What is an Estate Plan?
Let’s start with an estate. Almost everyone has an estate, whether they realize it or not. Your estate includes everything that you acquire during your lifetime. Things like your home, bank accounts, retirement accounts, cars, books, art, and other personal possessions all make up your estate.
If you die without a plan for your estate, the government has one for you. First, without a will, you’d be considered to have died “intestate.” This means that the state’s intestacy rules will kick in to determine how and to whom the state should distribute your assets. A court will appoint a representative to take your estate through the process of “probate,” which can take anywhere from six months to two years because of the required court supervision. The cost of probate will come out of your assets, costing around 5% of your estate’s value, and your estate will eventually go to your heirs in the manner described by law rather than in the way that you would have chosen.

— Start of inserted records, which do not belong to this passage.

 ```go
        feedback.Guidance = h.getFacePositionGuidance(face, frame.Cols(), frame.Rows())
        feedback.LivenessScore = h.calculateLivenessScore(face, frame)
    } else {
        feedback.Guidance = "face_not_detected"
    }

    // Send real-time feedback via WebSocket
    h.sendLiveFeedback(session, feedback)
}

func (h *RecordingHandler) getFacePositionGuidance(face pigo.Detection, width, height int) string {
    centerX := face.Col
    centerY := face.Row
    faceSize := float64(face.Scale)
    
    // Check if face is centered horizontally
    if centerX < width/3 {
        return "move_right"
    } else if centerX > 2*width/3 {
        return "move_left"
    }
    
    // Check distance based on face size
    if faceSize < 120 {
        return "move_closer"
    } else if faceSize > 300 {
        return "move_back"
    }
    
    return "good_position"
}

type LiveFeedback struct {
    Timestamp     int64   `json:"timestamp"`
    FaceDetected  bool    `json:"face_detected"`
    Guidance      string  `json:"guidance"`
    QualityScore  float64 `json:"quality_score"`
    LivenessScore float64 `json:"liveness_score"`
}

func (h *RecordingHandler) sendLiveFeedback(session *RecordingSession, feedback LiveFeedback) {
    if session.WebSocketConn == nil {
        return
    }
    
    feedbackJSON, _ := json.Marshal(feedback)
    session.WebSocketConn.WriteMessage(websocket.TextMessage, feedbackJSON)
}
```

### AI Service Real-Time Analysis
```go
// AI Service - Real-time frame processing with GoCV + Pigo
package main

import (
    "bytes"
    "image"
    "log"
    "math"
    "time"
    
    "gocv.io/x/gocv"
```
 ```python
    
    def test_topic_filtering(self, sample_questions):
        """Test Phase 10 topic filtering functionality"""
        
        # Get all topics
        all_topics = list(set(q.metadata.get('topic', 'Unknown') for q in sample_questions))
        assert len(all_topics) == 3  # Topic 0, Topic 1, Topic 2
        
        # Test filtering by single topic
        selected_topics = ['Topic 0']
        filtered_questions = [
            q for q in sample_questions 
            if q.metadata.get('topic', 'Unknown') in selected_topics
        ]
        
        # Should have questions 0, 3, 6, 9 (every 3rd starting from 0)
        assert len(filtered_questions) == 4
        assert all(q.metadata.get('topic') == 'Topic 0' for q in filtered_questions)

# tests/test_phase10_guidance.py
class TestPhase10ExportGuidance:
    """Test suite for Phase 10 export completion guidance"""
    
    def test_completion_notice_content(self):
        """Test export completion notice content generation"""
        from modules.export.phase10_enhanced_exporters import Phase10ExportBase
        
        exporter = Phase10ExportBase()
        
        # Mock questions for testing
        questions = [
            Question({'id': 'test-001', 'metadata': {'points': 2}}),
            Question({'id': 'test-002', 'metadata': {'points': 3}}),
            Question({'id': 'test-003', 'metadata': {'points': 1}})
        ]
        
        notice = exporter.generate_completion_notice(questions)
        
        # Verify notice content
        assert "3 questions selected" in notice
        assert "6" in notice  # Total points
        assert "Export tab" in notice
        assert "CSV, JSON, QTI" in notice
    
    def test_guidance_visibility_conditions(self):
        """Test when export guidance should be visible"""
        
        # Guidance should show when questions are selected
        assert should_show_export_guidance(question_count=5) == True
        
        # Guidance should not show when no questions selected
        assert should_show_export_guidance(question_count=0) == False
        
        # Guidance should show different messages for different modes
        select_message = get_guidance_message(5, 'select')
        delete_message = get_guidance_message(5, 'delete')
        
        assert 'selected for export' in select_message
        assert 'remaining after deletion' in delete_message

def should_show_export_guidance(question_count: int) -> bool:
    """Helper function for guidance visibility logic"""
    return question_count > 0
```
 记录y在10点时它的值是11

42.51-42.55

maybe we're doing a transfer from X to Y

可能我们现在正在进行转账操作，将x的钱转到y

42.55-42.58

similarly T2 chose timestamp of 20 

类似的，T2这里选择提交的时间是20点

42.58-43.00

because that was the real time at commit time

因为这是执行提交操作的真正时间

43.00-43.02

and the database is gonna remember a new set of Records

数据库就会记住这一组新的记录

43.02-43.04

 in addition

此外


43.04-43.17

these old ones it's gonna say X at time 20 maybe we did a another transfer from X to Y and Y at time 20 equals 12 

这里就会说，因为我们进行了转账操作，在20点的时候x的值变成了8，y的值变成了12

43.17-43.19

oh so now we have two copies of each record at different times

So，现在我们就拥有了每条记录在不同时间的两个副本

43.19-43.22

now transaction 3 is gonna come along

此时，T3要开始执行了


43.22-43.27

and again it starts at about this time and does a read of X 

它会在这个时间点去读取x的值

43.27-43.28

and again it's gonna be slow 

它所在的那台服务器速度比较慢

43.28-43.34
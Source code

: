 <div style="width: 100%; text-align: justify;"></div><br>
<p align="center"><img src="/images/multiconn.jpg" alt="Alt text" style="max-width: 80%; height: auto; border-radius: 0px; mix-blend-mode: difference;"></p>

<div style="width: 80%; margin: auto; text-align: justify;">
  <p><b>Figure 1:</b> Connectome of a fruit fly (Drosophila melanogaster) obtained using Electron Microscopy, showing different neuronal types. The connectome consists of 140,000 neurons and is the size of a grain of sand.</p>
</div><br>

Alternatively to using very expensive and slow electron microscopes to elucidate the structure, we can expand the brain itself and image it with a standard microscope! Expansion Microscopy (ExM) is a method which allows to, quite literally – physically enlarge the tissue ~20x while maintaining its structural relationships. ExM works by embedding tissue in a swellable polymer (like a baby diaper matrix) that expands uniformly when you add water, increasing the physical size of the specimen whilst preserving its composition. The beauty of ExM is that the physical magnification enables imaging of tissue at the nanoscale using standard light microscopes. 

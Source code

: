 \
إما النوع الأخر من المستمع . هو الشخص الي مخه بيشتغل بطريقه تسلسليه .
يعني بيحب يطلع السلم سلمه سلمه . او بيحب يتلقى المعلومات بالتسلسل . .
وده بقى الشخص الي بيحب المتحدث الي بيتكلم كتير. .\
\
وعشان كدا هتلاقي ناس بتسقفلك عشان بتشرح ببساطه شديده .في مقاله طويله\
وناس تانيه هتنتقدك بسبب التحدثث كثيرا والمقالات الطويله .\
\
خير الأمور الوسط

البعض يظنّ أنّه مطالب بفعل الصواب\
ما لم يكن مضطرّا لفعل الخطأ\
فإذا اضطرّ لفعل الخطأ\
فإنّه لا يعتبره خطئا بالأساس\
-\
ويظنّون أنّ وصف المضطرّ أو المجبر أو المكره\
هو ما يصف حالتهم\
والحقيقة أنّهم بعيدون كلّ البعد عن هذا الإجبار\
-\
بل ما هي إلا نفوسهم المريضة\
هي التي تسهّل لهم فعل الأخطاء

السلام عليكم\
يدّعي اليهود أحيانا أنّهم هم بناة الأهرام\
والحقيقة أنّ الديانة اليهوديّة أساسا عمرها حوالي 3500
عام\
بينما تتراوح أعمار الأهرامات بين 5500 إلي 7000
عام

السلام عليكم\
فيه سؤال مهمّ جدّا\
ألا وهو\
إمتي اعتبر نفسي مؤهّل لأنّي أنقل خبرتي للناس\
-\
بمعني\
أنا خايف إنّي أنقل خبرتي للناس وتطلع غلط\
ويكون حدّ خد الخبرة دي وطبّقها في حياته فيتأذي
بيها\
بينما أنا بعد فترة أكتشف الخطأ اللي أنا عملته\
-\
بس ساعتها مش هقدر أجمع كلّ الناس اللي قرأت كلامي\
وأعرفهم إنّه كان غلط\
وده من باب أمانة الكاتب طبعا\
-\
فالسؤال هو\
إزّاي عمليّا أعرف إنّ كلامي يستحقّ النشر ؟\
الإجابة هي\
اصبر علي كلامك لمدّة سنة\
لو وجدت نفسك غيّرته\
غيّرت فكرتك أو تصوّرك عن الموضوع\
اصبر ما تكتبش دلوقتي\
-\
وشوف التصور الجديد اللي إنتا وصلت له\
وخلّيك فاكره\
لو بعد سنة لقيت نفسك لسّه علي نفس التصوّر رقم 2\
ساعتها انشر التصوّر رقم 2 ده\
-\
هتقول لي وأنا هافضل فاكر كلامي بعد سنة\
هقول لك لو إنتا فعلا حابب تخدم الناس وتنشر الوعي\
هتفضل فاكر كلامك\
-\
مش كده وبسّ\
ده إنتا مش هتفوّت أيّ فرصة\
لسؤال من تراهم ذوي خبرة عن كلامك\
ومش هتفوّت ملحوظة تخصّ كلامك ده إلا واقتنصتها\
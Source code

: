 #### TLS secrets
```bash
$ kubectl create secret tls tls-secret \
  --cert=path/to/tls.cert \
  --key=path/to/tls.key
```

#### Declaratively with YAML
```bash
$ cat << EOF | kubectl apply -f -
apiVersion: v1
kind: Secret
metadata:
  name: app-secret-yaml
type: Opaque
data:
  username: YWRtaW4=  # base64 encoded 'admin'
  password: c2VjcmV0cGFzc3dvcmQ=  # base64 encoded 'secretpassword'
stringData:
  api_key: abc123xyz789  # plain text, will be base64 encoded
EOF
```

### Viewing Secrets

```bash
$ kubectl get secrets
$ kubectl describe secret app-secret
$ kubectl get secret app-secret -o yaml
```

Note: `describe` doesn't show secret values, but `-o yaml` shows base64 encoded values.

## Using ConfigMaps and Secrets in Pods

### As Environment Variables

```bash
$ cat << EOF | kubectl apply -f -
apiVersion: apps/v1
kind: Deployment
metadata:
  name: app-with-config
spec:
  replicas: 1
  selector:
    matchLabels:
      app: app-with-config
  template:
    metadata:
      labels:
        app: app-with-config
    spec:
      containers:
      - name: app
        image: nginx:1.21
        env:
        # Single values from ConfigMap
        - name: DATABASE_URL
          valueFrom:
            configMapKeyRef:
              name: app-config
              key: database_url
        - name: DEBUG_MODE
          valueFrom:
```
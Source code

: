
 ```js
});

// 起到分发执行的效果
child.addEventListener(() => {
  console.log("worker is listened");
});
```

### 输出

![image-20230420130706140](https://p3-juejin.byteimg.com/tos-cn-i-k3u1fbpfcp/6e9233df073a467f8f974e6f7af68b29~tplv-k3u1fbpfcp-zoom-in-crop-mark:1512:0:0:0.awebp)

An estate plan can eliminate the need to probate an estate. Let’s talk first about a trust, which dictates exactly how you want your estate to be handled. A trust is administered by the person of your choosing (called a trustee) without any court supervision. It can be creative and detailed and tailored to your family’s particular needs. For example, most parents would be apprehensive to allow a child to receive a lump-sum of money at the wrong time in the child’s life. Parents can specify in their trust that a child’s share should be set aside and ONLY distributed for things like health, education, maintenance and support. Perhaps at a certain age, the child can withdraw half of the assets, and then at a later stage in life, he may withdraw the rest. There are countless ways to draft a trust, which makes it all the more important to find an attorney who will listen to your needs and create an estate plan just for you.
The term “estate plan” also refers to additional documents that work together with your trust to handle your affairs both during your lifetime and afterwards. Powers of Attorney, for example, give an agent the power to act on your behalf with regard to financial matters in the event you are unable. Similarly, through an Advance Health Care Directive, you appoint an agent to act on your behalf in making medical decisions in case you are not in a position to make them yourself. Your Health Care Directive also allows you to dictate exactly what kind of end-of-life care you want (or do not want). This information can relieve stress and guesswork that your family might otherwise struggle through at an already emotional time.